Back-and-Forth For the Fix
I asked the Unity IAP team for a preview of their fix, to double-check that it passed my automated test. They agreed, but when I tried out their fix it did not fix the freeze, unfortunately.
It was hard for me to be sure that my way of reproducing the freeze was valid. What if I was misusing their code? I was sensing confusion in our back-and-forth on the support ticket. So, on a Thursday afternoon, I asked for a meeting with their programmers. They agreed and set up a meeting for 10 a.m. the next morning. Wow, talk about customer support!
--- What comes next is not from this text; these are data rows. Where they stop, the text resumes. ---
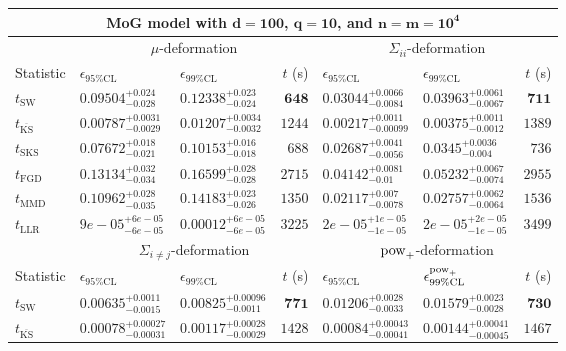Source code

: \begin{tabular}{l|llr|llr}
	\toprule
	\multicolumn{7}{c}{{\bf MoG model with $\mathbf{d=100}$, $\mathbf{q=10}$, and $\mathbf{n=m=10^{4}}$}} \\
	\toprule
	\multicolumn{1}{c}{} & \multicolumn{3}{c}{$\mu$-deformation} & \multicolumn{3}{c}{$\Sigma_{ii}$-deformation} \\
	Statistic & $\epsilon_{95\%\mathrm{CL}}$ & $\epsilon_{99\%\mathrm    {CL}}$ & $t$ (s) & $\epsilon_{95\%\mathrm{CL}}$ & $\epsilon_{99\%\mathrm{CL}}$ & $t$ (s) \\
	\midrule
	$t_{\mathrm{SW}}$ & $0.09504_{-0.028}^{+0.024}$ & $0.12338_{-0.024}^{+0.023}$ & ${\mathbf{648}}$ & $0.03044_{-0.0084}^{+0.0066}$ & $0.03963_{-0.0067}^{+0.0061}$ & ${\mathbf{711}}$ \\
	$t_{\overline{\mathrm{KS}}}$ & ${\mathbf{0.00787_{-0.0029}^{+0.0031}}}$ & ${\mathbf{0.01207_{-0.0032}^{+0.0034}}}$ & $1244$ & ${\mathbf{0.00217_{-0.00099}^{+0.0011}}}$ & ${\mathbf{0.00375_{-0.0012}^{+0.0011}}}$ & $1389$ \\
	$t_{\mathrm{SKS}}$ & $0.07672_{-0.021}^{+0.018}$ & $0.10153_{-0.018}^{+0.016}$ & $688$ & $0.02687_{-0.0056}^{+0.0041}$ & $0.0345_{-0.004}^{+0.0036}$ & $736$ \\
	$t_{\mathrm{FGD}}$ & $0.13134_{-0.034}^{+0.032}$ & $0.16599_{-0.028}^{+0.028}$ & $2715$ & $0.04142_{-0.01}^{+0.0081}$ & $0.05232_{-0.0074}^{+0.0067}$ & $2955$ \\
	$t_{\mathrm{MMD}}$ & $0.10962_{-0.035}^{+0.028}$ & $0.14183_{-0.026}^{+0.023}$ & $1350$ & $0.02117_{-0.0078}^{+0.007}$ & $0.02757_{-0.0064}^{+0.0062}$ & $1536$ \\
	$t_{\mathrm{LLR}}$ & $9e-05_{-6e-05}^{+6e-05}$ & $0.00012_{-6e-05}^{+6e-05}$ & $3225$ & $2e-05_{-1e-05}^{+1e-05}$ & $2e-05_{-1e-05}^{+2e-05}$ & $3499$ \\
	\toprule
	\multicolumn{1}{c}{} & \multicolumn{3}{c}{$\Sigma_{i\neq j}$-deformation} & \multicolumn{3}{c}{$\rm{pow}_{+}$-deformation} \\
	Statistic & $\epsilon_{95\%\mathrm{CL}}$ & $\epsilon_{99\%\mathrm{CL}}$ & $t$ (s) & $\epsilon_{95\%\mathrm{CL}}$ & $\epsilon^{\rm   {pow}_{+}}_{99\%\mathrm{CL}}$ & $t$ (s) \\
	\midrule
	$t_{\mathrm{SW}}$ & $0.00635_{-0.0015}^{+0.0011}$ & $0.00825_{-0.0011}^{+0.00096}$ & ${\mathbf{771}}$ & $0.01206_{-0.0033}^{+0.0028}$ & $0.01579_{-0.0028}^{+0.0023}$ & ${\mathbf{730}}$ \\
	$t_{\overline{\mathrm{KS}}}$ & ${\mathbf{0.00078_{-0.00031}^{+0.00027}}}$ & ${\mathbf{0.00117_{-0.00029}^{+0.00028}}}$ & $1428$ & ${\mathbf{0.00084_{-0.00041}^{+0.00043}}}$ & ${\mathbf{0.00144_{-0.00045}^{+0.00041}}}$ & $1467$ \\

\end{tabular}
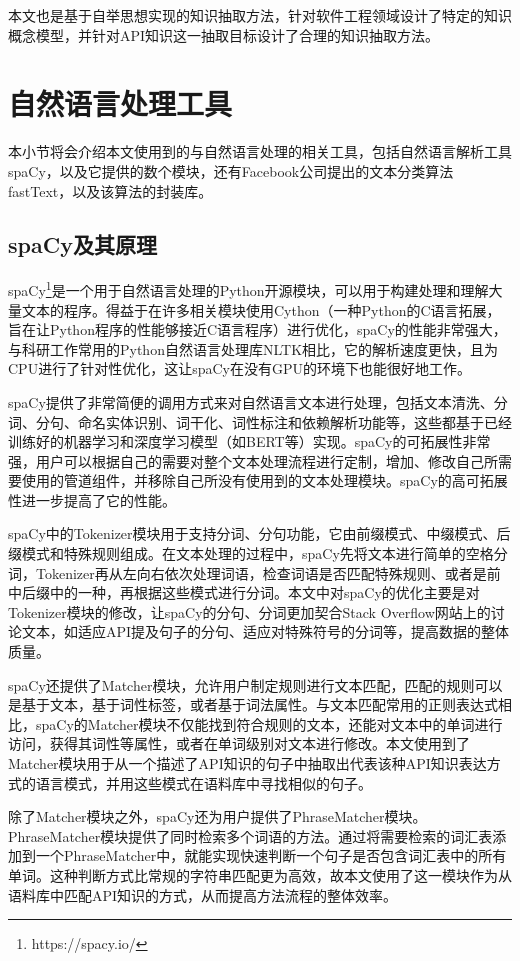 本文也是基于自举思想实现的知识抽取方法，针对软件工程领域设计了特定的知识概念模型，并针对API知识这一抽取目标设计了合理的知识抽取方法。

\section{自然语言处理工具}
本小节将会介绍本文使用到的与自然语言处理的相关工具，包括自然语言解析工具spaCy，以及它提供的数个模块，还有Facebook公司提出的文本分类算法fastText，以及该算法的封装库。
\subsection{spaCy及其原理}
spaCy\footnote{https://spacy.io/}是一个用于自然语言处理的Python开源模块，可以用于构建处理和理解大量文本的程序。得益于在许多相关模块使用Cython（一种Python的C语言拓展，旨在让Python程序的性能够接近C语言程序）进行优化，spaCy的性能非常强大，与科研工作常用的Python自然语言处理库NLTK相比，它的解析速度更快，且为CPU进行了针对性优化，这让spaCy在没有GPU的环境下也能很好地工作。

spaCy提供了非常简便的调用方式来对自然语言文本进行处理，包括文本清洗、分词、分句、命名实体识别、词干化、词性标注和依赖解析功能等，这些都基于已经训练好的机器学习和深度学习模型（如BERT等）实现。spaCy的可拓展性非常强，用户可以根据自己的需要对整个文本处理流程进行定制，增加、修改自己所需要使用的管道组件，并移除自己所没有使用到的文本处理模块。spaCy的高可拓展性进一步提高了它的性能。

spaCy中的Tokenizer模块用于支持分词、分句功能，它由前缀模式、中缀模式、后缀模式和特殊规则组成。在文本处理的过程中，spaCy先将文本进行简单的空格分词，Tokenizer再从左向右依次处理词语，检查词语是否匹配特殊规则、或者是前中后缀中的一种，再根据这些模式进行分词。本文中对spaCy的优化主要是对Tokenizer模块的修改，让spaCy的分句、分词更加契合Stack Overflow网站上的讨论文本，如适应API提及句子的分句、适应对特殊符号的分词等，提高数据的整体质量。

spaCy还提供了Matcher模块，允许用户制定规则进行文本匹配，匹配的规则可以是基于文本，基于词性标签，或者基于词法属性。与文本匹配常用的正则表达式相比，spaCy的Matcher模块不仅能找到符合规则的文本，还能对文本中的单词进行访问，获得其词性等属性，或者在单词级别对文本进行修改。本文使用到了Matcher模块用于从一个描述了API知识的句子中抽取出代表该种API知识表达方式的语言模式，并用这些模式在语料库中寻找相似的句子。

除了Matcher模块之外，spaCy还为用户提供了PhraseMatcher模块。PhraseMatcher模块提供了同时检索多个词语的方法。通过将需要检索的词汇表添加到一个PhraseMatcher中，就能实现快速判断一个句子是否包含词汇表中的所有单词。这种判断方式比常规的字符串匹配更为高效，故本文使用了这一模块作为从语料库中匹配API知识的方式，从而提高方法流程的整体效率。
They explained what they thought was going on with the freeze — that it was being caused by Unity IAP 4.x having improved support of the fake store in Unity Editor’s Player, by doing a deeper parsing of these ASN.1 structures. They confirmed that my automated test was valid.
The Root Cause
What does that mean, to do a “deeper parsing?” Imagine you’re seeing this octet string in your ASN.1 object:
The ASN.1 structure doesn’t say how this octet string should be interpreted; it’s just a text representation of some binary data. By convention, some octet strings in an Apple receipt represent a standalone ASN.1 encoded object. Which ones? Well, Apple defines that, but I guess that’s kind of a pain to figure out and it’s just easier to try to decode and see what happens! YOLO!
The ASN.1 format has short tags that indicate the type of the structure. For example, 0x3 identifies a bit string, and 0x4 identifies an octet string. There are tags for containers like sets (0x11) and sequences (0x10), etc. So, it’s not hard to have a random byte be misidentified as a tag.
The Unity IAP team found themselves having to harden their code against random data that might as well be from an untrusted adversarial source, just like in the above Little Bobby Tables cartoon. It’s a hard problem to correctly parse complex structures that are incorrectly formatted. This is what led to unhandled exceptions and infinite loops.
Anyway, I soon got a second preview of their fix. It fixed the freeze! But, it crashed on a different receipt. I gave them that receipt, too.
3rd attempt — looks good! All 9,163 receipts were cleanly parsed!
Soon, Unity IAP 4.1.3 was released with the fixes. Whew! I could then get rid of our hacky work-around.
I was relieved that our offshore testing and automated testing looked clean with Unity’s IAP 4.1.3 release. We released a new version of Adventure Chef using this fix, and everything looked good.
I was happy to have helped other Unity-based game developers who may have not even known that some of their customers had run into this issue. And I was happy to help our partner, Unity, too.
Here is the summary in the Unity IAP 4.1.3 changelog; a lot of work and stress were behind this innocent-sounding sentence!
“Fixed edge case where Apple StoreKit receipt parsing would fail, preventing validation.”